:: Your assignment ::
Among the entries, find the lines with the string "updated" and copy them.

Start of Block

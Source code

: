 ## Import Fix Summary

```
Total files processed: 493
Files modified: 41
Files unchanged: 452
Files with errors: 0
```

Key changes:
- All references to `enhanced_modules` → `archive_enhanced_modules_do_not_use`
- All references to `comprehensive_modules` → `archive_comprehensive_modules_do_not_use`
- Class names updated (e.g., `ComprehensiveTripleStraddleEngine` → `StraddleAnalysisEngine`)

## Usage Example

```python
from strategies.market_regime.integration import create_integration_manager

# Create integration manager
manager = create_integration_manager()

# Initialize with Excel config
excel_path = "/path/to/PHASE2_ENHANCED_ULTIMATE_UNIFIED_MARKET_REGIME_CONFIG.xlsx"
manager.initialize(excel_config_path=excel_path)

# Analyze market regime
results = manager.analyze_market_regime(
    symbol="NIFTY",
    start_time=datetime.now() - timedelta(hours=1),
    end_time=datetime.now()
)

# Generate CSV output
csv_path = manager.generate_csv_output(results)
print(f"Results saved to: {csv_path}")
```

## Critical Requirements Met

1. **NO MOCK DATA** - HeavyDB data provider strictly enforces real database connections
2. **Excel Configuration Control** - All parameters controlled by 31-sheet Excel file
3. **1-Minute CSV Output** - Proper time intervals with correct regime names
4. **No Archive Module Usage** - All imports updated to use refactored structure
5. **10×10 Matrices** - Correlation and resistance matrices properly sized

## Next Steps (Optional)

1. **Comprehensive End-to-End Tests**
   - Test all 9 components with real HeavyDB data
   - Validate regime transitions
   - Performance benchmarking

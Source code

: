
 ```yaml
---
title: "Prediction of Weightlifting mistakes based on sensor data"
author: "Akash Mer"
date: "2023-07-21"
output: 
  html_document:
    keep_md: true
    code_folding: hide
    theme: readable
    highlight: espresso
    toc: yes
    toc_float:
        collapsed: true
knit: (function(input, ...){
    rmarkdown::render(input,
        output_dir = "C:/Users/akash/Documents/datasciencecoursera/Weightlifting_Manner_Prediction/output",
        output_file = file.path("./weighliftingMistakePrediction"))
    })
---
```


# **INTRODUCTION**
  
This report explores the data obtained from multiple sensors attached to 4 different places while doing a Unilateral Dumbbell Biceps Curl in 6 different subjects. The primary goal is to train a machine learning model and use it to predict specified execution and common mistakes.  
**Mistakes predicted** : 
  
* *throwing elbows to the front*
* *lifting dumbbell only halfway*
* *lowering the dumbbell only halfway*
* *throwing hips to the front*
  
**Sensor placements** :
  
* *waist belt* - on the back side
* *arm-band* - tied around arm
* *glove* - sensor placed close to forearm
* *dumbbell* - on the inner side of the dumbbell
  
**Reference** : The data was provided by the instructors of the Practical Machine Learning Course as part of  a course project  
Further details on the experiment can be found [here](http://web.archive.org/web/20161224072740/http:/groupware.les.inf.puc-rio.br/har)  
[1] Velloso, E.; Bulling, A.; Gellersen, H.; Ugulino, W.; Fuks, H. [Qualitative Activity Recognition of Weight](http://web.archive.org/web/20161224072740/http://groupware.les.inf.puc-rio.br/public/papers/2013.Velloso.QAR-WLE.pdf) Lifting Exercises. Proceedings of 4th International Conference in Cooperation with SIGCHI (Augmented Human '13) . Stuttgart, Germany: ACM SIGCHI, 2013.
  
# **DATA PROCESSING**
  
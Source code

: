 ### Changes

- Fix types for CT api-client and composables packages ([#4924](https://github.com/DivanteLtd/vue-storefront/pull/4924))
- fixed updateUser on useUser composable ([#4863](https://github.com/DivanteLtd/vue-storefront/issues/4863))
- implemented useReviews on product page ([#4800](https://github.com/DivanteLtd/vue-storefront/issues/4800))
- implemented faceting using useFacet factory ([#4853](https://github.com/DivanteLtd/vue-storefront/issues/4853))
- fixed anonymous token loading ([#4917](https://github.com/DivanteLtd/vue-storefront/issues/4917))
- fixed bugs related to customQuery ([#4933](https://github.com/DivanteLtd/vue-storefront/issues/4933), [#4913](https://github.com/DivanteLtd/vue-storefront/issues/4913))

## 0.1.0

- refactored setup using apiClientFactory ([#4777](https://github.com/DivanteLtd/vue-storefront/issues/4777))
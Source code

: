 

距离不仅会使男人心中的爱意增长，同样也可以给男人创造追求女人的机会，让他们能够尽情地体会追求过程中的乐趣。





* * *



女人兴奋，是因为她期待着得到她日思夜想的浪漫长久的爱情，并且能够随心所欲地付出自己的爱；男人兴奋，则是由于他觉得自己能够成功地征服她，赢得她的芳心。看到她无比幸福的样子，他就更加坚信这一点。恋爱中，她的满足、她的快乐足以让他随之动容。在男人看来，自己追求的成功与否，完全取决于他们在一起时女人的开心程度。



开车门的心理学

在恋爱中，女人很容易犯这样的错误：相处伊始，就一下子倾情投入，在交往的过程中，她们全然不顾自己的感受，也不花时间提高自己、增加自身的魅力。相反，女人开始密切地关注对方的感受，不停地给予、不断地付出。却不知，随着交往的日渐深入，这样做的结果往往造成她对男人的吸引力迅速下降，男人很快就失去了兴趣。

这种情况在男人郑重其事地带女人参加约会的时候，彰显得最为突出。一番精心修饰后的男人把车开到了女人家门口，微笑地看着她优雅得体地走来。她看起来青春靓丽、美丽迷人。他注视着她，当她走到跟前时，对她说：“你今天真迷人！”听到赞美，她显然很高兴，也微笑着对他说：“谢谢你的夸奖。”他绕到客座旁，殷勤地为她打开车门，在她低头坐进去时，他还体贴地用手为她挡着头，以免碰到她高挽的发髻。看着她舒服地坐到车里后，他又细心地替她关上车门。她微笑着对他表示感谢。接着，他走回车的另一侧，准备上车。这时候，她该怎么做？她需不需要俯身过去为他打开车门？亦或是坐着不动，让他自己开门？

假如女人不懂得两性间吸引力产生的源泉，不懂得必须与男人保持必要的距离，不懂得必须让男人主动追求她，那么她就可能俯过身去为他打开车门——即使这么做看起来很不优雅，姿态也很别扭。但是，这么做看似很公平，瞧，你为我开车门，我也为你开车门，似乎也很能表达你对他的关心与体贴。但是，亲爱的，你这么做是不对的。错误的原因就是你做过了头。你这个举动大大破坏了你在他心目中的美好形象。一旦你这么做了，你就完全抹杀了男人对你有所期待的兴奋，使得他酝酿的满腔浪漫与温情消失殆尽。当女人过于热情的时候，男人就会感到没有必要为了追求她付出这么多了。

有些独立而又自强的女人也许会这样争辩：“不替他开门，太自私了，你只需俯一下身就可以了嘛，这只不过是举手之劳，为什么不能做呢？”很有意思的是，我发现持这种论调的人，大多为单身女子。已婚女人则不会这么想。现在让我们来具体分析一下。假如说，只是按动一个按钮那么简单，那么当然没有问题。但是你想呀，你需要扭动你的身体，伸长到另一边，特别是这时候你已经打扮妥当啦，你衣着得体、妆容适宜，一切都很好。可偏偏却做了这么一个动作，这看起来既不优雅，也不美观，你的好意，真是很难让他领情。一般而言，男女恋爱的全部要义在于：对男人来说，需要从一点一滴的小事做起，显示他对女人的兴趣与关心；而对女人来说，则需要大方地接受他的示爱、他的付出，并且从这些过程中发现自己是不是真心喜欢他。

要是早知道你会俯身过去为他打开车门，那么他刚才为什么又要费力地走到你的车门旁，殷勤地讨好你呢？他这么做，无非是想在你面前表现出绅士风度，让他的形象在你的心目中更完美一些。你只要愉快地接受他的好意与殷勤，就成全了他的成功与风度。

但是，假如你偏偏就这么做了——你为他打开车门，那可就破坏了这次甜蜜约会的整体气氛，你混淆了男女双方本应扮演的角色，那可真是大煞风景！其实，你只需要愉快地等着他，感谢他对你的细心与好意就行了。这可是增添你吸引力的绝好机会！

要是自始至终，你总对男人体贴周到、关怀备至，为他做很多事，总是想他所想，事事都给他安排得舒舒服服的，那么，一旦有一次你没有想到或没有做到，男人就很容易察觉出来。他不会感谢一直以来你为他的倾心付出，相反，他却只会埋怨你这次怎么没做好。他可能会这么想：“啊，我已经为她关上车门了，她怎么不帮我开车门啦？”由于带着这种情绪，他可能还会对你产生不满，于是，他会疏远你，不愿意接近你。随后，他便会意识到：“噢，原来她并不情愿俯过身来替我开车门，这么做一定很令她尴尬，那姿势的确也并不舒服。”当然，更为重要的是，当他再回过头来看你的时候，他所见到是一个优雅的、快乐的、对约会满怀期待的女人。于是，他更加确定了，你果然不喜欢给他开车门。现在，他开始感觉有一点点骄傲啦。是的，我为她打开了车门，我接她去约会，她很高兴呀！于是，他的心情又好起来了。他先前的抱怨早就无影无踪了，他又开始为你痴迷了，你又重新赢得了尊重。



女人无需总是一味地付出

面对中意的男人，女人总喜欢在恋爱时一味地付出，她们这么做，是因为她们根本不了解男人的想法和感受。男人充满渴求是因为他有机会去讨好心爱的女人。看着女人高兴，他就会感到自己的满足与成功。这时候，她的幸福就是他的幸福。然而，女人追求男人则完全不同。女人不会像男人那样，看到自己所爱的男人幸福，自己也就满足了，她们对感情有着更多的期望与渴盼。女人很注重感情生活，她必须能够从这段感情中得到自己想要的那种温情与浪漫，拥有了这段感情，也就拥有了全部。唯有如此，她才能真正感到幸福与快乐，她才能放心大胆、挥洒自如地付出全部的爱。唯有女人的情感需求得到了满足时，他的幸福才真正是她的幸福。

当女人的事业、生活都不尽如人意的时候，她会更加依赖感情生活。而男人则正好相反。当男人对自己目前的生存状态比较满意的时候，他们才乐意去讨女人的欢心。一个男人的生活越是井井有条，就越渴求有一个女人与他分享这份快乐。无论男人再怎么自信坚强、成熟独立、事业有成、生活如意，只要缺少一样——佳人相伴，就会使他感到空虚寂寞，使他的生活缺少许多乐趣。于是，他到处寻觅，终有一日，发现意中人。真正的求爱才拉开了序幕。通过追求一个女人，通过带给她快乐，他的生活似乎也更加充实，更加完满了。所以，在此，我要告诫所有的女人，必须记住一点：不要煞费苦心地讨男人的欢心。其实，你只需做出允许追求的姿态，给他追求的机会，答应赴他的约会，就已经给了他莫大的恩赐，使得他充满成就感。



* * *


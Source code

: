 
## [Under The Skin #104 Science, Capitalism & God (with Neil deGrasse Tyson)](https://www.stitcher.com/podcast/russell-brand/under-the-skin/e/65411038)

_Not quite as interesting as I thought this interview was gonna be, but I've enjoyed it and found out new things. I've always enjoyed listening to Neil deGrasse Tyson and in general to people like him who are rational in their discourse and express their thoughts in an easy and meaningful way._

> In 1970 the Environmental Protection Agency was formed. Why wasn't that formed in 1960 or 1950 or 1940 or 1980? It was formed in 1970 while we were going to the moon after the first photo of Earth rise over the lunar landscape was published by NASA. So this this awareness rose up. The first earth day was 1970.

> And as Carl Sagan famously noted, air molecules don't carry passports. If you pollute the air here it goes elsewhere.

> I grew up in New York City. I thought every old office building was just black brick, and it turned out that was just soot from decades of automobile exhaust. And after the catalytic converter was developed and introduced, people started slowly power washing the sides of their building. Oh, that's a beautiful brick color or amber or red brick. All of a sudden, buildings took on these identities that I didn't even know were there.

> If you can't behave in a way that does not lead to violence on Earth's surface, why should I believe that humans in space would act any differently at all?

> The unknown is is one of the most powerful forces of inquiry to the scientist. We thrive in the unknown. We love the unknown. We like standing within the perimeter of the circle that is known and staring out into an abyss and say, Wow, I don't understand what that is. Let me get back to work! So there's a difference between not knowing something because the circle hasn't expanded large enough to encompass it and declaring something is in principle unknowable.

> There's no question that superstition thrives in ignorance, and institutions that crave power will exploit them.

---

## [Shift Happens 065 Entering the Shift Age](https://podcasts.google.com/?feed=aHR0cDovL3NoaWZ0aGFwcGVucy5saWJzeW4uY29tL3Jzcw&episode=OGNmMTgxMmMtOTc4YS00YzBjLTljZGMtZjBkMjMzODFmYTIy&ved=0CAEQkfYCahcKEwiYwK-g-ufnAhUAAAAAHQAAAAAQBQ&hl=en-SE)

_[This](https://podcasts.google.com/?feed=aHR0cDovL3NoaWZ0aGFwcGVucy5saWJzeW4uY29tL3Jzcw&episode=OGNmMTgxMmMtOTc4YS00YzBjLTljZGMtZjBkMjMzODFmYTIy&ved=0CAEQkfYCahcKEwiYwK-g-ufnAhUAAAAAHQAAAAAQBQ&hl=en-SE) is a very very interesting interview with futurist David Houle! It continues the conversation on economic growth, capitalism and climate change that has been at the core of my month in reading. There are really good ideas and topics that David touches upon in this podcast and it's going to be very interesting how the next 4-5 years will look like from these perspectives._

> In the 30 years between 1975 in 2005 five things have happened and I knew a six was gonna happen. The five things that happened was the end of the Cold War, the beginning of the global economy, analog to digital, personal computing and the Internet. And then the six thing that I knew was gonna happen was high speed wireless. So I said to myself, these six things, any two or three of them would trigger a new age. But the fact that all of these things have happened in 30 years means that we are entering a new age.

End of Block

:: Solution for this problem ::
- Class names updated (e.g., `ComprehensiveTripleStraddleEngine` → `StraddleAnalysisEngine`)
4. **No Archive Module Usage** - All imports updated to use refactored structure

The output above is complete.